Running From Romney: the GOP’s Phony New Compassion


by Michael Tomasky Nov 18, 2012 4:45 AM EST

Don’t trust the Republicans suddenly rushing to embrace the 47 percent, says Michael Tomasky—they’re just as scornful of government’s helping hand as they’ve always been.


When someone in any social cohort decides to act like Ebenezer Scrooge, it’s easy and quite natural for everyone else to fall into the role of Bob Cratchit. This is what several Republicans are now doing in reaction to Mitt Romney’s remarks about Barack Obama and his “gifts” to his core constituencies. But Republicans allegedly competing for the loyalties of the 100 percent is a movie we’ve seen. It doesn’t work, and it doesn’t work for a straightforward reason: free-market solutions to many of the problems faced by the 47 percent simply don’t exist. The GOP has no answer to these problems, and it really doesn’t want to have any. But, boy oh boy, are we about to enter a galling period of hearing them pretend otherwise.

In fact, it’s already started.

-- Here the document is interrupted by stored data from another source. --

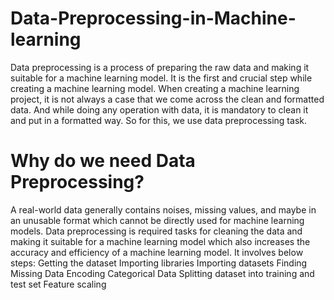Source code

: # Data-Preprocessing-in-Machine-learning
Data preprocessing is a process of preparing the raw data and making it suitable for a machine learning model. It is the first and crucial step while creating a machine learning model.
When creating a machine learning project, it is not always a case that we come across the clean and formatted data. And while doing any operation with data, it is mandatory to clean it and put in a formatted way. So for this, we use data preprocessing task.
# Why do we need Data Preprocessing?
A real-world data generally contains noises, missing values, and maybe in an unusable format which cannot be directly used for machine learning models. Data preprocessing is required tasks for cleaning the data and making it suitable for a machine learning model which also increases the accuracy and efficiency of a machine learning model. It involves below steps:
Getting the dataset
Importing libraries
Importing datasets
Finding Missing Data
Encoding Categorical Data
Splitting dataset into training and test set
Feature scaling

Bobby Jindal kicked this off by saying in response to Romney, “We need to continue to show how our policies help every voter out there achieve the American dream.” Marco Rubio weighed in with the reassuring news flash that, in fact, he does not think there are “millions and millions of people in this country that don’t want to work.” Fellow Floridian Rick Scott—bless him, the Rick Scott who ripped off Medicare before he became governor and has tried to block Democrats from voting since occupying the office—says Republicans have to say that “we want to take care of every citizen of our state.” Scott Walker, Haley Barbour, Michael Steele, Susanna Martinez, and others have made similar remarks. All well and good. So now, let’s match this lovely rhetoric to the Republican record of the past decade or so.

Let’s start with health care, a big problem in the lives of many 47 percenters. True, the GOP, when George W. Bush was president, passed the Medicare prescription drug-coverage bill. That was mostly a good thing, although the bill didn’t pay for the program and it created the famous doughnut hole problem that is finally being solved by Obamacare. What else beyond that? Most obviously, they opposed the subsidized coverage for millions of working poor that is at the heart of Obamacare, defenestrating their own proposal (the individual mandate) while doing so.

And how about S-CHIP, the health plan for poor children? Children! They fought it tooth and nail. It was supposedly an imposition on private insurers who were positioned to offer similar coverage. Yet of course, they did not do so. If they had, there’d have been no need for S-CHIP in the first place.